Monday, July 29, 2013

The Dark Side of Homeschooling

A recent article in the Washington Post addresses Virginia's religious exemption law for homeschooling. Under the law, families claiming religious exemption may home-school their children with no input or oversight from the state.

Anything goes.

First let me make clear that I am not opposed to home schooling. My wife home schooled our children for a number of years and they received an excellent education. They hit the ground running when they returned to a traditional school environment. If done right, it can be an excellent option.

However, I think there is a dark side to home schooling, and I believe it most often occurs when the motivation is religious rather than academic. Many homeschooling association seminars sound more like a Glenn Beck radio program than a discussion of educational instruction.  Fear and paranoia are the main course.

Behind this is a fear of what public schools are teaching our children. You can hear the tone when Clarence Powell, father of the home schooling family featured in the Post story, sums up his reasoning for home schooling his children:

“I think it’s important that parents have a role in instilling in their children a world view that does not exclude God.  It’s a sacred honor to be able to home-educate your children and instill in them values in a way that’s consistent with your faith.”
There is an assumption that there is a "worldview" taught in public schools that is going to be harmful to their child's view of their god, so teaching at home becomes a safeguard to keeping children in the faith. Academics and education no longer sit in the driver's seat for schooling considerations - faith protection does.

I liken this to religious people I have known who rush into marriages, or consider faith compatibility sufficient for marriage - because they believe if you put off marriage too long you might slip up and have sex before marriage... and that would be the worst thing imaginable.  Better to live in a dysfunctional marriage than risk doing the deed before the vows.

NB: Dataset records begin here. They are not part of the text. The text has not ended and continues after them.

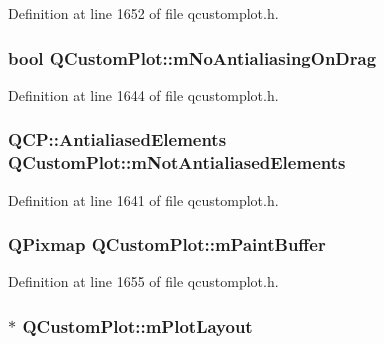 Definition at line 1652 of file qcustomplot.\-h.

\hypertarget{class_q_custom_plot_ac83df968435f6b8ec79f2993ab9124e8}{
\subsubsection[{m\-No\-Antialiasing\-On\-Drag}]{\setlength{\rightskip}{0pt plus 5cm}bool Q\-Custom\-Plot\-::m\-No\-Antialiasing\-On\-Drag\hspace{0.3cm}{\ttfamily [protected]}}}\label{class_q_custom_plot_ac83df968435f6b8ec79f2993ab9124e8}


Definition at line 1644 of file qcustomplot.\-h.

\hypertarget{class_q_custom_plot_a2b6ebcad00a90ba07f146cefcd4293da}{
\subsubsection[{m\-Not\-Antialiased\-Elements}]{\setlength{\rightskip}{0pt plus 5cm}Q\-C\-P\-::\-Antialiased\-Elements Q\-Custom\-Plot\-::m\-Not\-Antialiased\-Elements\hspace{0.3cm}{\ttfamily [protected]}}}\label{class_q_custom_plot_a2b6ebcad00a90ba07f146cefcd4293da}


Definition at line 1641 of file qcustomplot.\-h.

\hypertarget{class_q_custom_plot_a753630df96e0672098d9e88bd41d1913}{
\subsubsection[{m\-Paint\-Buffer}]{\setlength{\rightskip}{0pt plus 5cm}Q\-Pixmap Q\-Custom\-Plot\-::m\-Paint\-Buffer\hspace{0.3cm}{\ttfamily [protected]}}}\label{class_q_custom_plot_a753630df96e0672098d9e88bd41d1913}


Definition at line 1655 of file qcustomplot.\-h.

\hypertarget{class_q_custom_plot_ac97298756882a0eecd98151679850ac1}{
\subsubsection[{m\-Plot\-Layout}]{$\ast$ Q\-Custom\-Plot\-::m\-Plot\-Layout\hspace{0.3cm}{\ttfamily [protected]}}}\label{class_q_custom_plot_ac97298756882a0eecd98151679850ac1}


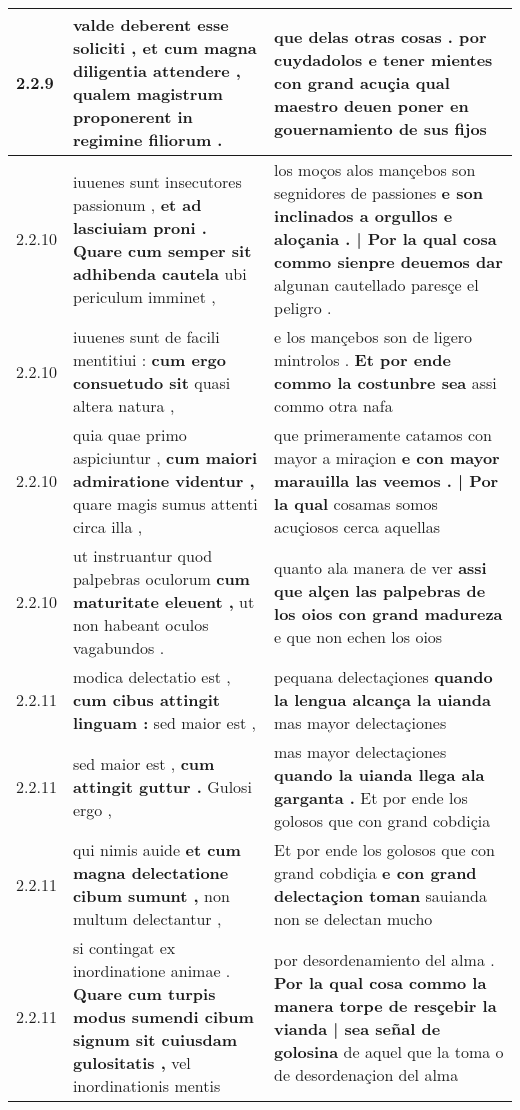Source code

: \begin{tabular}{|p{1cm}|p{6.5cm}|p{6.5cm}|}
2.2.9 & valde deberent esse soliciti , \textbf{ et cum magna diligentia attendere , } qualem magistrum proponerent in regimine filiorum . & que delas otras cosas . \textbf{ por cuydadolos e tener mientes con grand acuçia } qual maestro deuen poner en gouernamiento de sus fijos \\\hline
2.2.10 & iuuenes sunt insecutores passionum , \textbf{ et ad lasciuiam proni . Quare cum semper sit adhibenda cautela } ubi periculum imminet , & los moços alos mançebos son segnidores de passiones \textbf{ e son inclinados a orgullos e aloçania . | Por la qual cosa commo sienpre deuemos dar } algunan cautellado paresçe el peligro . \\\hline
2.2.10 & iuuenes sunt de facili mentitiui : \textbf{ cum ergo consuetudo sit } quasi altera natura , & e los mançebos son de ligero mintrolos . \textbf{ Et por ende commo la costunbre sea } assi commo otra nafa \\\hline
2.2.10 & quia quae primo aspiciuntur , \textbf{ cum maiori admiratione videntur , } quare magis sumus attenti circa illa , & que primeramente catamos con mayor a miraçion \textbf{ e con mayor marauilla las veemos . | Por la qual } cosamas somos acuçiosos cerca aquellas \\\hline
2.2.10 & ut instruantur quod palpebras oculorum \textbf{ cum maturitate eleuent , } ut non habeant oculos vagabundos . & quanto ala manera de ver \textbf{ assi que alçen las palpebras de los oios con grand madureza } e que non echen los oios \\\hline
2.2.11 & modica delectatio est , \textbf{ cum cibus attingit linguam : } sed maior est , & pequana delectaçiones \textbf{ quando la lengua alcança la uianda } mas mayor delectaçiones \\\hline
2.2.11 & sed maior est , \textbf{ cum attingit guttur . } Gulosi ergo , & mas mayor delectaçiones \textbf{ quando la uianda llega ala garganta . } Et por ende los golosos que con grand cobdiçia \\\hline
2.2.11 & qui nimis auide \textbf{ et cum magna delectatione cibum sumunt , } non multum delectantur , & Et por ende los golosos que con grand cobdiçia \textbf{ e con grand delectaçion toman } sauianda non se delectan mucho \\\hline
2.2.11 & si contingat ex inordinatione animae . \textbf{ Quare cum turpis modus sumendi cibum signum sit cuiusdam gulositatis , } vel inordinationis mentis & por desordenamiento del alma . \textbf{ Por la qual cosa commo la manera torpe de resçebir la vianda | sea señal de golosina } de aquel que la toma o de desordenaçion del alma \\\hline

\end{tabular}
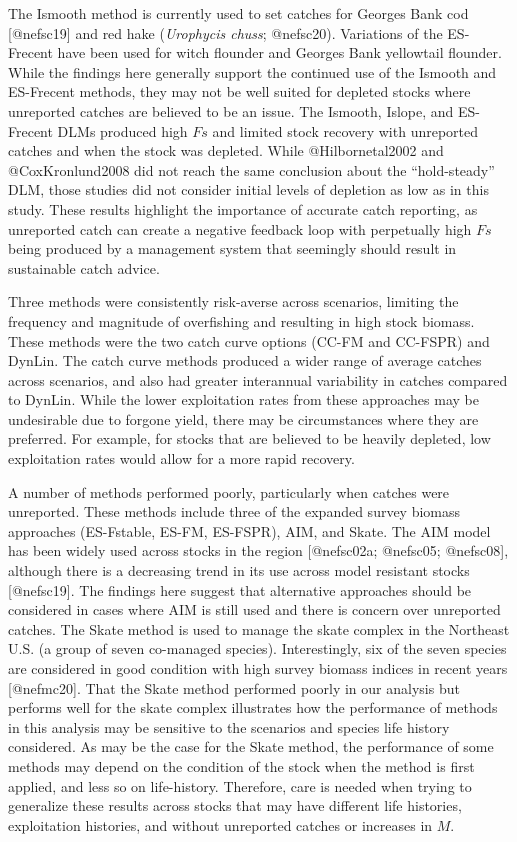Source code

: \documentclass[
]{article}
\begin{document}
The Ismooth method is currently used to set catches for Georges Bank cod {[}@nefsc19{]} and red hake (\emph{Urophycis chuss}; @nefsc20). Variations of the ES-Frecent have been used for witch flounder and Georges Bank yellowtail flounder. While the findings here generally support the continued use of the Ismooth and ES-Frecent methods, they may not be well suited for depleted stocks where unreported catches are believed to be an issue. The Ismooth, Islope, and ES-Frecent DLMs produced high \(Fs\) and limited stock recovery with unreported catches and when the stock was depleted. While @Hilbornetal2002 and @CoxKronlund2008 did not reach the same conclusion about the ``hold-steady'' DLM, those studies did not consider initial levels of depletion as low as in this study. These results highlight the importance of accurate catch reporting, as unreported catch can create a negative feedback loop with perpetually high \(Fs\) being produced by a management system that seemingly should result in sustainable catch advice.

Three methods were consistently risk-averse across scenarios, limiting the frequency and magnitude of overfishing and resulting in high stock biomass. These methods were the two catch curve options (CC-FM and CC-FSPR) and DynLin. The catch curve methods produced a wider range of average catches across scenarios, and also had greater interannual variability in catches compared to DynLin. While the lower exploitation rates from these approaches may be undesirable due to forgone yield, there may be circumstances where they are preferred. For example, for stocks that are believed to be heavily depleted, low exploitation rates would allow for a more rapid recovery.

A number of methods performed poorly, particularly when catches were unreported. These methods include three of the expanded survey biomass approaches (ES-Fstable, ES-FM, ES-FSPR), AIM, and Skate. The AIM model has been widely used across stocks in the region {[}@nefsc02a; @nefsc05; @nefsc08{]}, although there is a decreasing trend in its use across model resistant stocks {[}@nefsc19{]}. The findings here suggest that alternative approaches should be considered in cases where AIM is still used and there is concern over unreported catches. The Skate method is used to manage the skate complex in the Northeast U.S. (a group of seven co-managed species). Interestingly, six of the seven species are considered in good condition with high survey biomass indices in recent years {[}@nefmc20{]}. That the Skate method performed poorly in our analysis but performs well for the skate complex illustrates how the performance of methods in this analysis may be sensitive to the scenarios and species life history considered. As may be the case for the Skate method, the performance of some methods may depend on the condition of the stock when the method is first applied, and less so on life-history. Therefore, care is needed when trying to generalize these results across stocks that may have different life histories, exploitation histories, and without unreported catches or increases in \(M\).
\end{document}
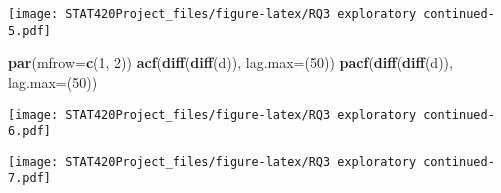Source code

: \documentclass[]{article}
\newenvironment{Shaded}{\begin{snugshade}}{\end{snugshade}}
\newcommand{\CommentTok}[1]{\textcolor[rgb]{0.56,0.35,0.01}{\textit{#1}}}
\newcommand{\DataTypeTok}[1]{\textcolor[rgb]{0.13,0.29,0.53}{#1}}
\newcommand{\DecValTok}[1]{\textcolor[rgb]{0.00,0.00,0.81}{#1}}
\newcommand{\KeywordTok}[1]{\textcolor[rgb]{0.13,0.29,0.53}{\textbf{#1}}}
\newcommand{\NormalTok}[1]{#1}
\newcommand{\OperatorTok}[1]{\textcolor[rgb]{0.81,0.36,0.00}{\textbf{#1}}}
\newcommand{\StringTok}[1]{\textcolor[rgb]{0.31,0.60,0.02}{#1}}
\begin{document}
\texttt{[image: STAT420Project\_files/figure-latex/RQ3 exploratory continued-5.pdf]}

\begin{Shaded}
\begin{Highlighting}[]
\KeywordTok{par}\NormalTok{(}\DataTypeTok{mfrow=}\KeywordTok{c}\NormalTok{(}\DecValTok{1}\NormalTok{, }\DecValTok{2}\NormalTok{))}
\KeywordTok{acf}\NormalTok{(}\KeywordTok{diff}\NormalTok{(}\KeywordTok{diff}\NormalTok{(d)), }\DataTypeTok{lag.max=}\NormalTok{(}\DecValTok{50}\NormalTok{))}
\KeywordTok{pacf}\NormalTok{(}\KeywordTok{diff}\NormalTok{(}\KeywordTok{diff}\NormalTok{(d)),  }\DataTypeTok{lag.max=}\NormalTok{(}\DecValTok{50}\NormalTok{))}
\end{Highlighting}
\end{Shaded}

\texttt{[image: STAT420Project\_files/figure-latex/RQ3 exploratory continued-6.pdf]}

\begin{Shaded}
\end{Shaded}

\texttt{[image: STAT420Project\_files/figure-latex/RQ3 exploratory continued-7.pdf]}

\begin{Shaded}
\end{Shaded}
\end{document}

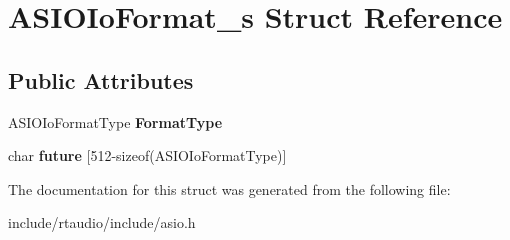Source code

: \hypertarget{struct_a_s_i_o_io_format__s}{}\section{A\+S\+I\+O\+Io\+Format\+\_\+s Struct Reference}
\label{struct_a_s_i_o_io_format__s}
\subsection*{Public Attributes}
\begin{DoxyCompactItemize}
\item 
A\+S\+I\+O\+Io\+Format\+Type {\bfseries Format\+Type}\hypertarget{struct_a_s_i_o_io_format__s_a5af625fa0760c05914e5ddab6e32eac1}{}\label{struct_a_s_i_o_io_format__s_a5af625fa0760c05914e5ddab6e32eac1}

\item 
char {\bfseries future} \mbox{[}512-\/sizeof(A\+S\+I\+O\+Io\+Format\+Type)\mbox{]}\hypertarget{struct_a_s_i_o_io_format__s_a0a505b97fdd62ff7cbd81ca9119648fa}{}\label{struct_a_s_i_o_io_format__s_a0a505b97fdd62ff7cbd81ca9119648fa}

\end{DoxyCompactItemize}


The documentation for this struct was generated from the following file\+:\begin{DoxyCompactItemize}
\item 
include/rtaudio/include/asio.\+h\end{DoxyCompactItemize}
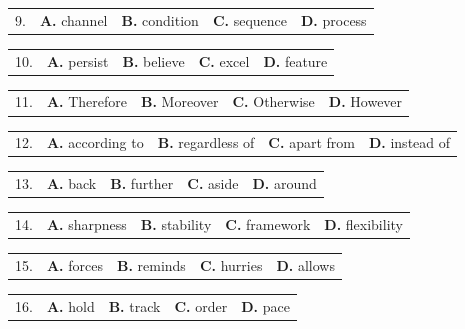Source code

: \documentclass[UTF8,11pt]{ctexart}
\begin{document}
\noindent\begin{tabularx}{\linewidth}{@{}lXXXX@{}}9. & \textbf{A.} channel & \textbf{B.} condition & \textbf{C.} sequence & \textbf{D.} process\\\end{tabularx}\par

\noindent\begin{tabularx}{\linewidth}{@{}lXXXX@{}}10. & \textbf{A.} persist & \textbf{B.} believe & \textbf{C.} excel & \textbf{D.} feature\\\end{tabularx}\par

\noindent\begin{tabularx}{\linewidth}{@{}lXXXX@{}}11. & \textbf{A.} Therefore & \textbf{B.} Moreover & \textbf{C.} Otherwise & \textbf{D.} However\\\end{tabularx}\par

\noindent\begin{tabularx}{\linewidth}{@{}lXXXX@{}}12. & \textbf{A.} according to & \textbf{B.} regardless of & \textbf{C.} apart from & \textbf{D.} instead of\\\end{tabularx}\par

\noindent\begin{tabularx}{\linewidth}{@{}lXXXX@{}}13. & \textbf{A.} back & \textbf{B.} further & \textbf{C.} aside & \textbf{D.} around\\\end{tabularx}\par

\noindent\begin{tabularx}{\linewidth}{@{}lXXXX@{}}14. & \textbf{A.} sharpness & \textbf{B.} stability & \textbf{C.} framework & \textbf{D.} flexibility\\\end{tabularx}\par

\noindent\begin{tabularx}{\linewidth}{@{}lXXXX@{}}15. & \textbf{A.} forces & \textbf{B.} reminds & \textbf{C.} hurries & \textbf{D.} allows\\\end{tabularx}\par

\noindent\begin{tabularx}{\linewidth}{@{}lXXXX@{}}16. & \textbf{A.} hold & \textbf{B.} track & \textbf{C.} order & \textbf{D.} pace\\\end{tabularx}\par
\end{document}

In the same way, these types of home-shoolers live in fear of their children being corrupted by "secular humanism." It is not that they have no academic concerns, but those pale in comparison to their fear of folks outside their faith. Better the child get a substandard education than risk being subjected to ideas contrary to their religion.

I am entering my 23rd year of teaching. I spent most of those years as a man of faith. I lost track of how many times various Christians would corner me, wanting to hear the inside scoop from one of their own about what the "public schools were really up to!" These Christians always left the conversation with me feeling disappointed, because I had no exciting stories to tell of back-room meetings with secular humanist teachers plotting the overthrow of Christian America.  No, I only knew of all my teacher friends who came from varied walks of life united under a common goal of giving children a good education.

I now realize that I passed up a wonderful financial opportunity. If I had been more savvy, I would have winked back at those people, looked conspiratorially to my left and right, and said, "Shhhh.... don't tell anyone, but here is what is REALLY going on..." Oh, I would have speaking engagements and book deals being thrown at me by nearly every conservative Christian media market out there. I could have become an expert contributor on Fox News panel discussions!

Sigh... opportunities missed. :(


Michelle said...

I feel really strongly about this issue. My community has a lot of homeschooling, and almost all of it is for the reasons you write about here. One of the worst things about it, in my view, is that the lack of real science education can really cripple children's future opportunities.

Bruce said...

We homeschooled all of our six children. All in all we did a good job. Yes we were lacking in science and higher math but this did not keep any of our children from doing well in college. Any defincies were easily addressed by taking a class or two at the college level. (Sadly college, to a large degree, is high school level training)

We lived in San Antonio. There is no way in hell I would have sent our kids to a San Antonio public school. If a school has to have metal detectors and police officers...I don't need to know any more

We now live in rural Ohio. The schools are pretty good. I would probably send my kids to the public school here.

Here in Ohio the home schooling regulations are a joke. The only worse regulations are for non-chartered religious schools. There are NO regulations. Churches are free to start a school with NO regulation or oversight. (Texas was the same way when we lived there)

My feelings are quite mixed on education. The problems are many and our political leaders do not seem to have any clue about how to best fix the problems. Here in Ohio they seem to think more testing, school choice, vouchers, and more technology will fix everything. Meanwhile, way too many high schoolers can't write a coherent paragraph and make change at the local store.

Personally, I would like to see schools get back to focusing on the core subjects and $&@$ the testing. I would also like to see technology severely limited until the last 2 years of High School.

Do I think things will change? Nope. And that is why parents need to have education alternatives. Watching 4 family members take classes at the local community college and local university have been an eye opener for me. Our educational system is in bad shape and the only thing college graduates end up with is huge debt. As with many things, we do not have the political will to fix continue our march to the bottom.

I respect teachers and admire their hard work. I love the teacher and hate the system. :)

Andrew said...

I have mixed feelings feelings about public education as well... which is why I think homeschooling is a worthy option when one is doing it for educational motivations, and are willing to put educational concerns front and center.